Although many predict Indiana will be one of the last states to legalize marijuana in a manner that allows it to be consumed without fear of a prison term, a couple of state lawmakers, each with a completely different agenda, have introduced proposals aimed at legalizing medical marijuana in 2016.
Democratic Senator Karen Tallian and Representative Sue Errington recently submitted measures to the Indiana General Assembly, which seek the creation of a medical marijuana program. However, neither lawmaker is walking into the ring this year with much confidence of being taken seriously enough by the Republican gatekeeper to manifest positive results.
This year will mark Tallian’s fifth attempt at pushing her proposal, which would establish a medical marijuana program for patients suffering from debilitating conditions, and the second for Errington’s move to legalize non-intoxicating cannabis oil for children suffering from seizures. So far, the Republican dominated House and Senate have refused to allow any marijuana-related proposal to even get a hearing.
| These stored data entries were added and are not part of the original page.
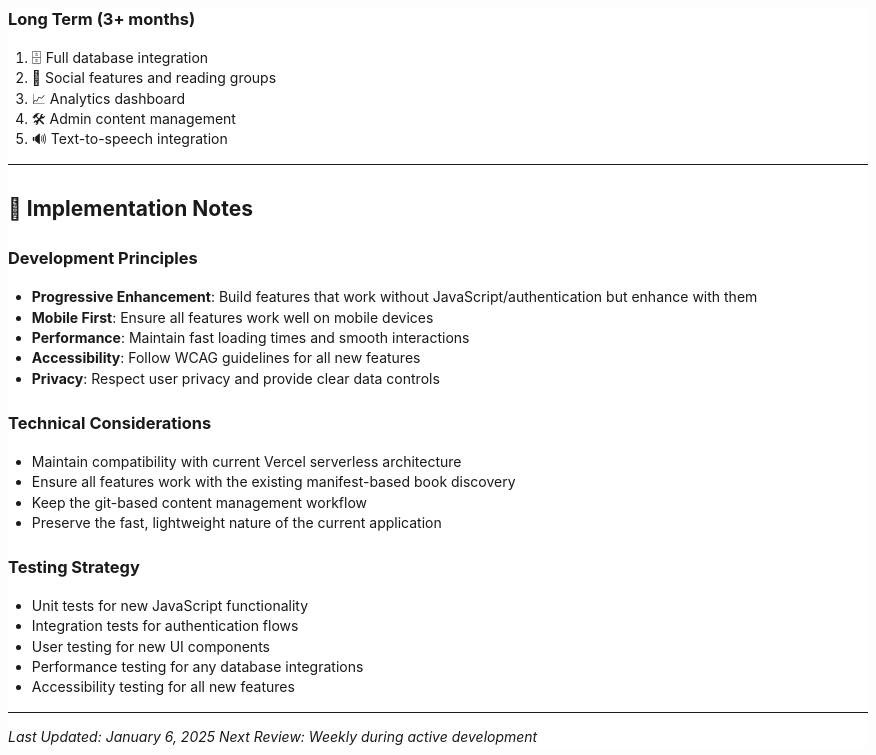 ### Long Term (3+ months)
1. 🗄️ Full database integration
2. 🤝 Social features and reading groups
3. 📈 Analytics dashboard
4. 🛠️ Admin content management
5. 🔊 Text-to-speech integration

---

## 📝 Implementation Notes

### Development Principles
- **Progressive Enhancement**: Build features that work without JavaScript/authentication but enhance with them
- **Mobile First**: Ensure all features work well on mobile devices
- **Performance**: Maintain fast loading times and smooth interactions
- **Accessibility**: Follow WCAG guidelines for all new features
- **Privacy**: Respect user privacy and provide clear data controls

### Technical Considerations
- Maintain compatibility with current Vercel serverless architecture
- Ensure all features work with the existing manifest-based book discovery
- Keep the git-based content management workflow
- Preserve the fast, lightweight nature of the current application

### Testing Strategy
- Unit tests for new JavaScript functionality
- Integration tests for authentication flows
- User testing for new UI components
- Performance testing for any database integrations
- Accessibility testing for all new features

---

*Last Updated: January 6, 2025*
*Next Review: Weekly during active development*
Although there was some hope that a Congressional rider attached to last year’s federal spending bill, which was renewed again for inclusion in the 2016 Fiscal Year budget, would help relax Republicans on the issue of medical marijuana, both lawmakers were denied the chance to plead their case in front of the committee in 2015.
Tallian recently told the South Bend Tribune that she is not holding her breath for different results in the current session, yet she believes she could gain some ground if only given an opportunity.
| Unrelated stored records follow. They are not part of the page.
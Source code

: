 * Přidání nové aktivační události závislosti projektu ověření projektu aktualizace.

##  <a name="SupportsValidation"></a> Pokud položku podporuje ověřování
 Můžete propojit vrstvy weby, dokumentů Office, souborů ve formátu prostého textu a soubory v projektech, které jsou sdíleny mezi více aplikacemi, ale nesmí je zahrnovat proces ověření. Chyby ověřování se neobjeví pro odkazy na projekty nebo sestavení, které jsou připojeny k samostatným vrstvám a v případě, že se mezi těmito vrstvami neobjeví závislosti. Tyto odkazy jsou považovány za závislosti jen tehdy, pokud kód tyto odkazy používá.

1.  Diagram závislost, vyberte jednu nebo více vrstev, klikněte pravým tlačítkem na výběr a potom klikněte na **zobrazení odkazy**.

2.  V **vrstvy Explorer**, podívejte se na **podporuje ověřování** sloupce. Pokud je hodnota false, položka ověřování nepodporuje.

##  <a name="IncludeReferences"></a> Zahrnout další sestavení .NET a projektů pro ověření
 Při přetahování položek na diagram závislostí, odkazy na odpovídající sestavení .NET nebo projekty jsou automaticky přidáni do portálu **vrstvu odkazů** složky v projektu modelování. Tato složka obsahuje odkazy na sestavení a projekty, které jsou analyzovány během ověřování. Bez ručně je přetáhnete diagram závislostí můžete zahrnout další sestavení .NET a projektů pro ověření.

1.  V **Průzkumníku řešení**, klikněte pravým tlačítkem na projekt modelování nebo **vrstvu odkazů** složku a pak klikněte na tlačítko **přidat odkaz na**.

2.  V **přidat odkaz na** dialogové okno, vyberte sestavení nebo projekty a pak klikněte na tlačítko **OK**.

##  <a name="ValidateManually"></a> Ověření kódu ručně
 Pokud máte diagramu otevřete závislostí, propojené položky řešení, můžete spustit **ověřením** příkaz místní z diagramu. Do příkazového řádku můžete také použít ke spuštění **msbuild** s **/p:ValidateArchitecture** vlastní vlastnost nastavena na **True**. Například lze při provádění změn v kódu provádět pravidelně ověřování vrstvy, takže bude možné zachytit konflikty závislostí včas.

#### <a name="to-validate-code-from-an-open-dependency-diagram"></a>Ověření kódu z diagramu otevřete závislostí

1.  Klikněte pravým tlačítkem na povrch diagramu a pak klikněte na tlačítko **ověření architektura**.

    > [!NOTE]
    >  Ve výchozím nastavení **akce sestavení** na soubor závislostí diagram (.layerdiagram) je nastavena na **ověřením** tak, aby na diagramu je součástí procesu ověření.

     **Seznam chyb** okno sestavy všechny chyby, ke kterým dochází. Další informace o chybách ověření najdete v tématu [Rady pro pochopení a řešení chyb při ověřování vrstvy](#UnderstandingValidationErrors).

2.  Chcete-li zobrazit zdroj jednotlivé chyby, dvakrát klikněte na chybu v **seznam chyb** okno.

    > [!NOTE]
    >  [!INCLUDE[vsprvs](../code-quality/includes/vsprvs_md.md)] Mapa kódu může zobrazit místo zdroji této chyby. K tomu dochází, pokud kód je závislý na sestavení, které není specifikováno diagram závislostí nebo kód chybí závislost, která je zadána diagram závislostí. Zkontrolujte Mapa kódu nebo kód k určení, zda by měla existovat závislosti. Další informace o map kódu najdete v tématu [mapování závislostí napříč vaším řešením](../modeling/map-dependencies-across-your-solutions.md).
“We move by inches down there, so I’d take every inch I could get,” Tallian said. “I have a lot of votes over there on the Republican side if I could just get a hearing.”
As for Errington and her proposal to legalizing cannabis oil for children suffering from epilepsy, Republican forces are not even prepared to stand behind this restrictive proposal over concerns that it would lead to a barrage of hash labs popping up all over the state. Last year, the Indiana Prosecuting Attorneys Council advised the committee against a hearing for Errington’s bill because they feared the production of CBD oil would cause explosions and other issues of public safety.
Nevertheless, even though her chances of getting a hearing this year are shrouded in almost certain failure, Errington wants to keep the subject in front of the legislature because she says, most of her constituents support legalizing marijuana more than they do Sunday alcohol sales.
There is some belief that the Indiana General Assembly’s unwillingness to hear bills aimed at marijuana reform is largely influenced by Republican Governor Mike Pence. Reports show that the private prison company GEO Group has contributed a substantial amount of money to Pence’s campaigns, forcing the governor to sign a contract promising to maintain 90 percent occupancy before they built a prison in New Castle.
With national data showing 88 percent of all drug-related arrests are for marijuana, it makes perfect sense why the governor is interested in keeping it illegal for as long as humanly possible.
In fact, Pence has fought in recent years to toughen the penalties for low-level marijuana offenders, fortunately most possession charges have now been reduced to misdemeanors. Prior to 2014, possession of a single joint could get someone locked up in an Indiana prison for up to three years.
What do you think? Do the Indiana medical marijuana proposals have any chance of success?